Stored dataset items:
---
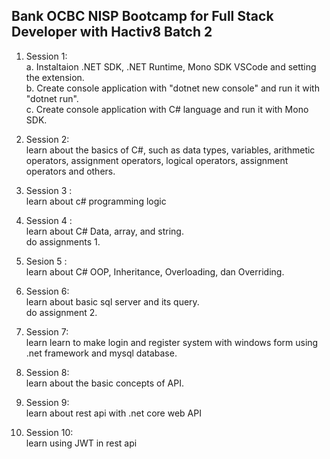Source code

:<h2>Bank OCBC NISP Bootcamp for Full Stack Developer with Hactiv8 Batch 2</h2>

1. Session 1:
    <br />a. Instaltaion .NET SDK, .NET Runtime, Mono SDK VSCode and setting the extension.
    <br />b. Create console application with "dotnet new console" and run it with "dotnet run".
    <br />c. Create console application with C# language and run it with Mono SDK.

2. Session 2:
    <br /> learn about the basics of C#, such as data types, variables, arithmetic operators, assignment operators, logical operators, assignment operators and others.

3. Session 3 :
    <br /> learn about c# programming logic

4. Session 4 :
    <br /> learn about C# Data, array, and string.
    <br /> do assignments 1.

5. Sesion 5 :
    <br /> learn about C# OOP, Inheritance, Overloading, dan Overriding.

6. Session 6: 
    <br /> learn about basic sql server and its query.
    <br /> do assignment 2.

7. Session 7: 
    <br /> learn learn to make login and register system with windows form using .net framework and mysql database.

8. Session 8:
    <br /> learn about the basic concepts of API.

9. Session 9:
    <br /> learn about rest api with .net core web API

10. Session 10: 
    <br /> learn using JWT in rest api

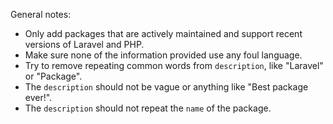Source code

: General notes:
- Only add packages that are actively maintained and support recent versions of Laravel and PHP.
- Make sure none of the information provided use any foul language.
- Try to remove repeating common words from `description`, like "Laravel" or "Package".
- The `description` should not be vague or anything like "Best package ever!".
- The `description` should not repeat the `name` of the package.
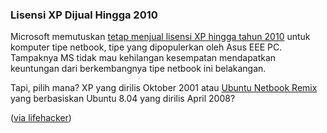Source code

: ### Lisensi XP Dijual Hingga 2010

Microsoft memutuskan [tetap menjual lisensi XP hingga tahun 2010](http://www.nytimes.com/idg/IDG_852573C4006938804825745D0035EE3E.html) untuk komputer tipe netbook, tipe yang dipopulerkan oleh Asus EEE PC. Tampaknya MS tidak mau kehilangan kesempatan mendapatkan keuntungan dari berkembangnya tipe netbook ini belakangan.

Tapi, pilih mana? XP yang dirilis Oktober 2001 atau [Ubuntu Netbook Remix](http://kriwil.com/journal/ubuntu-netbook-remix) yang berbasiskan Ubuntu 8.04 yang dirilis April 2008?

([via lifehacker](http://lifehacker.com/394789/xp-stays-alive-till-2010))

<!-- {"time": "2008-06-03 22:17:37", "title": "Lisensi XP Dijual Hingga 2010"} -->
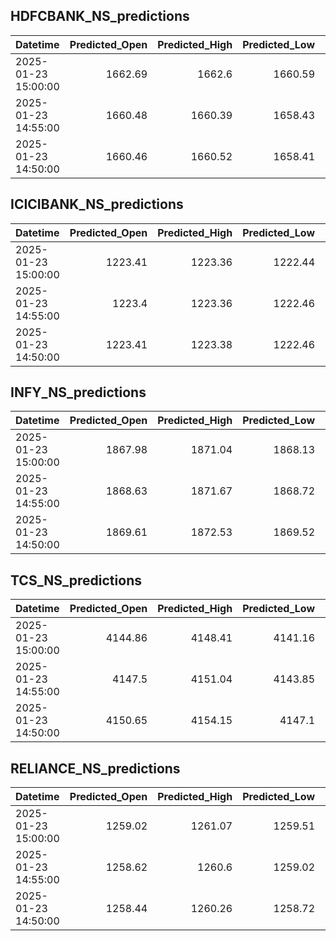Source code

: ## HDFCBANK_NS_predictions
| Datetime            |   Predicted_Open |   Predicted_High |   Predicted_Low |   Predicted_Close |   Predicted_Volume |
|:--------------------|-----------------:|-----------------:|----------------:|------------------:|-------------------:|
| 2025-01-23 15:00:00 |          1662.69 |          1662.6  |         1660.59 |           1660.65 |             157064 |
| 2025-01-23 14:55:00 |          1660.48 |          1660.39 |         1658.43 |           1658.74 |             146245 |
| 2025-01-23 14:50:00 |          1660.46 |          1660.52 |         1658.41 |           1658.67 |             152703 |

## ICICIBANK_NS_predictions
| Datetime            |   Predicted_Open |   Predicted_High |   Predicted_Low |   Predicted_Close |   Predicted_Volume |
|:--------------------|-----------------:|-----------------:|----------------:|------------------:|-------------------:|
| 2025-01-23 15:00:00 |          1223.41 |          1223.36 |         1222.44 |           1224.71 |            76234.9 |
| 2025-01-23 14:55:00 |          1223.4  |          1223.36 |         1222.46 |           1224.7  |            75850.8 |
| 2025-01-23 14:50:00 |          1223.41 |          1223.38 |         1222.46 |           1224.7  |            75999.9 |

## INFY_NS_predictions
| Datetime            |   Predicted_Open |   Predicted_High |   Predicted_Low |   Predicted_Close |   Predicted_Volume |
|:--------------------|-----------------:|-----------------:|----------------:|------------------:|-------------------:|
| 2025-01-23 15:00:00 |          1867.98 |          1871.04 |         1868.13 |           1869.4  |            42676   |
| 2025-01-23 14:55:00 |          1868.63 |          1871.67 |         1868.72 |           1870.06 |            41659.7 |
| 2025-01-23 14:50:00 |          1869.61 |          1872.53 |         1869.52 |           1870.85 |            42308.1 |

## TCS_NS_predictions
| Datetime            |   Predicted_Open |   Predicted_High |   Predicted_Low |   Predicted_Close |   Predicted_Volume |
|:--------------------|-----------------:|-----------------:|----------------:|------------------:|-------------------:|
| 2025-01-23 15:00:00 |          4144.86 |          4148.41 |         4141.16 |           4145.8  |            15902.3 |
| 2025-01-23 14:55:00 |          4147.5  |          4151.04 |         4143.85 |           4148.35 |            15651.6 |
| 2025-01-23 14:50:00 |          4150.65 |          4154.15 |         4147.1  |           4151.11 |            15402.7 |

## RELIANCE_NS_predictions
| Datetime            |   Predicted_Open |   Predicted_High |   Predicted_Low |   Predicted_Close |   Predicted_Volume |
|:--------------------|-----------------:|-----------------:|----------------:|------------------:|-------------------:|
| 2025-01-23 15:00:00 |          1259.02 |          1261.07 |         1259.51 |           1259.42 |             137748 |
| 2025-01-23 14:55:00 |          1258.62 |          1260.6  |         1259.02 |           1258.97 |             136186 |
| 2025-01-23 14:50:00 |          1258.44 |          1260.26 |         1258.72 |           1258.73 |             133658 |

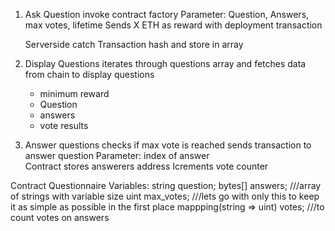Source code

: 1. Ask Question
    invoke contract factory
        Parameter: Question, Answers, max votes, lifetime
        Sends X ETH as reward with deployment transaction

    Serverside catch Transaction hash and store in array

2. Display Questions
    iterates through questions array and fetches data from chain to display questions
    * minimum reward
    * Question
    * answers
    * vote results

3. Answer questions
    checks if max vote is reached
    sends transaction to answer question
        Parameter: index of answer  
    Contract stores answerers address
    Icrements vote counter 


Contract Questionnaire 
    Variables:
        string question;
        bytes[] answers;
            ///array of strings with variable size
        uint max_votes;
            ///lets go with only this to keep it as simple as possible in the first place
        mappping(string => uint) votes;
            ///to count votes on answers
        
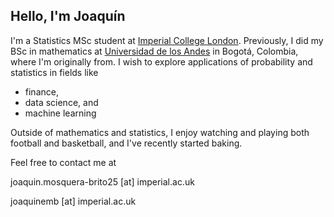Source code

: ## Hello, I'm Joaquín
I'm a Statistics MSc student at [Imperial College London](imperial.ac.uk). Previously, I did my BSc in mathematics at [Universidad de los Andes](uniandes.edu.co) in Bogotá, Colombia, where I'm originally from. I wish to explore applications of probability and statistics in fields like

- finance,
- data science, and
- machine learning

Outside of mathematics and statistics, I enjoy watching and playing both football and basketball, and I've recently started baking.

Feel free to contact me at

joaquin.mosquera-brito25 [at] imperial.ac.uk

joaquinemb [at] imperial.ac.uk
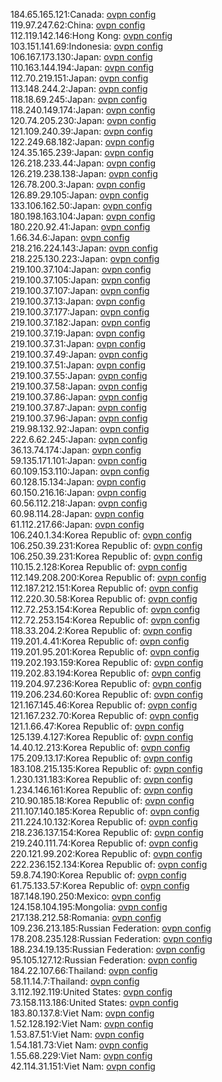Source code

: 184.65.165.121:Canada: [ovpn config](vpn/184_65_165_121.ovpn)  
119.97.247.62:China: [ovpn config](vpn/119_97_247_62.ovpn)  
112.119.142.146:Hong Kong: [ovpn config](vpn/112_119_142_146.ovpn)  
103.151.141.69:Indonesia: [ovpn config](vpn/103_151_141_69.ovpn)  
106.167.173.130:Japan: [ovpn config](vpn/106_167_173_130.ovpn)  
110.163.144.194:Japan: [ovpn config](vpn/110_163_144_194.ovpn)  
112.70.219.151:Japan: [ovpn config](vpn/112_70_219_151.ovpn)  
113.148.244.2:Japan: [ovpn config](vpn/113_148_244_2.ovpn)  
118.18.69.245:Japan: [ovpn config](vpn/118_18_69_245.ovpn)  
118.240.149.174:Japan: [ovpn config](vpn/118_240_149_174.ovpn)  
120.74.205.230:Japan: [ovpn config](vpn/120_74_205_230.ovpn)  
121.109.240.39:Japan: [ovpn config](vpn/121_109_240_39.ovpn)  
122.249.68.182:Japan: [ovpn config](vpn/122_249_68_182.ovpn)  
124.35.165.239:Japan: [ovpn config](vpn/124_35_165_239.ovpn)  
126.218.233.44:Japan: [ovpn config](vpn/126_218_233_44.ovpn)  
126.219.238.138:Japan: [ovpn config](vpn/126_219_238_138.ovpn)  
126.78.200.3:Japan: [ovpn config](vpn/126_78_200_3.ovpn)  
126.89.29.105:Japan: [ovpn config](vpn/126_89_29_105.ovpn)  
133.106.162.50:Japan: [ovpn config](vpn/133_106_162_50.ovpn)  
180.198.163.104:Japan: [ovpn config](vpn/180_198_163_104.ovpn)  
180.220.92.41:Japan: [ovpn config](vpn/180_220_92_41.ovpn)  
1.66.34.6:Japan: [ovpn config](vpn/1_66_34_6.ovpn)  
218.216.224.143:Japan: [ovpn config](vpn/218_216_224_143.ovpn)  
218.225.130.223:Japan: [ovpn config](vpn/218_225_130_223.ovpn)  
219.100.37.104:Japan: [ovpn config](vpn/219_100_37_104.ovpn)  
219.100.37.105:Japan: [ovpn config](vpn/219_100_37_105.ovpn)  
219.100.37.107:Japan: [ovpn config](vpn/219_100_37_107.ovpn)  
219.100.37.13:Japan: [ovpn config](vpn/219_100_37_13.ovpn)  
219.100.37.177:Japan: [ovpn config](vpn/219_100_37_177.ovpn)  
219.100.37.182:Japan: [ovpn config](vpn/219_100_37_182.ovpn)  
219.100.37.19:Japan: [ovpn config](vpn/219_100_37_19.ovpn)  
219.100.37.31:Japan: [ovpn config](vpn/219_100_37_31.ovpn)  
219.100.37.49:Japan: [ovpn config](vpn/219_100_37_49.ovpn)  
219.100.37.51:Japan: [ovpn config](vpn/219_100_37_51.ovpn)  
219.100.37.55:Japan: [ovpn config](vpn/219_100_37_55.ovpn)  
219.100.37.58:Japan: [ovpn config](vpn/219_100_37_58.ovpn)  
219.100.37.86:Japan: [ovpn config](vpn/219_100_37_86.ovpn)  
219.100.37.87:Japan: [ovpn config](vpn/219_100_37_87.ovpn)  
219.100.37.96:Japan: [ovpn config](vpn/219_100_37_96.ovpn)  
219.98.132.92:Japan: [ovpn config](vpn/219_98_132_92.ovpn)  
222.6.62.245:Japan: [ovpn config](vpn/222_6_62_245.ovpn)  
36.13.74.174:Japan: [ovpn config](vpn/36_13_74_174.ovpn)  
59.135.171.101:Japan: [ovpn config](vpn/59_135_171_101.ovpn)  
60.109.153.110:Japan: [ovpn config](vpn/60_109_153_110.ovpn)  
60.128.15.134:Japan: [ovpn config](vpn/60_128_15_134.ovpn)  
60.150.216.16:Japan: [ovpn config](vpn/60_150_216_16.ovpn)  
60.56.112.218:Japan: [ovpn config](vpn/60_56_112_218.ovpn)  
60.98.114.28:Japan: [ovpn config](vpn/60_98_114_28.ovpn)  
61.112.217.66:Japan: [ovpn config](vpn/61_112_217_66.ovpn)  
106.240.1.34:Korea Republic of: [ovpn config](vpn/106_240_1_34.ovpn)  
106.250.39.231:Korea Republic of: [ovpn config](vpn/106_250_39_231.ovpn)  
106.250.39.231:Korea Republic of: [ovpn config](vpn/106_250_39_231.ovpn)  
110.15.2.128:Korea Republic of: [ovpn config](vpn/110_15_2_128.ovpn)  
112.149.208.200:Korea Republic of: [ovpn config](vpn/112_149_208_200.ovpn)  
112.187.212.151:Korea Republic of: [ovpn config](vpn/112_187_212_151.ovpn)  
112.220.30.58:Korea Republic of: [ovpn config](vpn/112_220_30_58.ovpn)  
112.72.253.154:Korea Republic of: [ovpn config](vpn/112_72_253_154.ovpn)  
112.72.253.154:Korea Republic of: [ovpn config](vpn/112_72_253_154.ovpn)  
118.33.204.2:Korea Republic of: [ovpn config](vpn/118_33_204_2.ovpn)  
119.201.4.41:Korea Republic of: [ovpn config](vpn/119_201_4_41.ovpn)  
119.201.95.201:Korea Republic of: [ovpn config](vpn/119_201_95_201.ovpn)  
119.202.193.159:Korea Republic of: [ovpn config](vpn/119_202_193_159.ovpn)  
119.202.83.194:Korea Republic of: [ovpn config](vpn/119_202_83_194.ovpn)  
119.204.97.236:Korea Republic of: [ovpn config](vpn/119_204_97_236.ovpn)  
119.206.234.60:Korea Republic of: [ovpn config](vpn/119_206_234_60.ovpn)  
121.167.145.46:Korea Republic of: [ovpn config](vpn/121_167_145_46.ovpn)  
121.167.232.70:Korea Republic of: [ovpn config](vpn/121_167_232_70.ovpn)  
121.1.66.47:Korea Republic of: [ovpn config](vpn/121_1_66_47.ovpn)  
125.139.4.127:Korea Republic of: [ovpn config](vpn/125_139_4_127.ovpn)  
14.40.12.213:Korea Republic of: [ovpn config](vpn/14_40_12_213.ovpn)  
175.209.13.17:Korea Republic of: [ovpn config](vpn/175_209_13_17.ovpn)  
183.108.215.135:Korea Republic of: [ovpn config](vpn/183_108_215_135.ovpn)  
1.230.131.183:Korea Republic of: [ovpn config](vpn/1_230_131_183.ovpn)  
1.234.146.161:Korea Republic of: [ovpn config](vpn/1_234_146_161.ovpn)  
210.90.185.18:Korea Republic of: [ovpn config](vpn/210_90_185_18.ovpn)  
211.107.140.185:Korea Republic of: [ovpn config](vpn/211_107_140_185.ovpn)  
211.224.10.132:Korea Republic of: [ovpn config](vpn/211_224_10_132.ovpn)  
218.236.137.154:Korea Republic of: [ovpn config](vpn/218_236_137_154.ovpn)  
219.240.111.74:Korea Republic of: [ovpn config](vpn/219_240_111_74.ovpn)  
220.121.99.202:Korea Republic of: [ovpn config](vpn/220_121_99_202.ovpn)  
222.236.152.134:Korea Republic of: [ovpn config](vpn/222_236_152_134.ovpn)  
59.8.74.190:Korea Republic of: [ovpn config](vpn/59_8_74_190.ovpn)  
61.75.133.57:Korea Republic of: [ovpn config](vpn/61_75_133_57.ovpn)  
187.148.190.250:Mexico: [ovpn config](vpn/187_148_190_250.ovpn)  
124.158.104.195:Mongolia: [ovpn config](vpn/124_158_104_195.ovpn)  
217.138.212.58:Romania: [ovpn config](vpn/217_138_212_58.ovpn)  
109.236.213.185:Russian Federation: [ovpn config](vpn/109_236_213_185.ovpn)  
178.208.235.128:Russian Federation: [ovpn config](vpn/178_208_235_128.ovpn)  
188.234.19.135:Russian Federation: [ovpn config](vpn/188_234_19_135.ovpn)  
95.105.127.12:Russian Federation: [ovpn config](vpn/95_105_127_12.ovpn)  
184.22.107.66:Thailand: [ovpn config](vpn/184_22_107_66.ovpn)  
58.11.14.7:Thailand: [ovpn config](vpn/58_11_14_7.ovpn)  
3.112.192.119:United States: [ovpn config](vpn/3_112_192_119.ovpn)  
73.158.113.186:United States: [ovpn config](vpn/73_158_113_186.ovpn)  
183.80.137.8:Viet Nam: [ovpn config](vpn/183_80_137_8.ovpn)  
1.52.128.192:Viet Nam: [ovpn config](vpn/1_52_128_192.ovpn)  
1.53.87.51:Viet Nam: [ovpn config](vpn/1_53_87_51.ovpn)  
1.54.181.73:Viet Nam: [ovpn config](vpn/1_54_181_73.ovpn)  
1.55.68.229:Viet Nam: [ovpn config](vpn/1_55_68_229.ovpn)  
42.114.31.151:Viet Nam: [ovpn config](vpn/42_114_31_151.ovpn)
---
→ TASK GOAL
Your task is to gather all lines from the entries above that hold the word "statistics".

→ FINISHED EXERCISE
I'm a Statistics MSc student at [Imperial College London](imperial.ac.uk). Previously, I did my BSc in mathematics at [Universidad de los Andes](uniandes.edu.co) in Bogotá, Colombia, where I'm originally from. I wish to explore applications of probability and statistics in fields like
Outside of mathematics and statistics, I enjoy watching and playing both football and basketball, and I've recently started baking.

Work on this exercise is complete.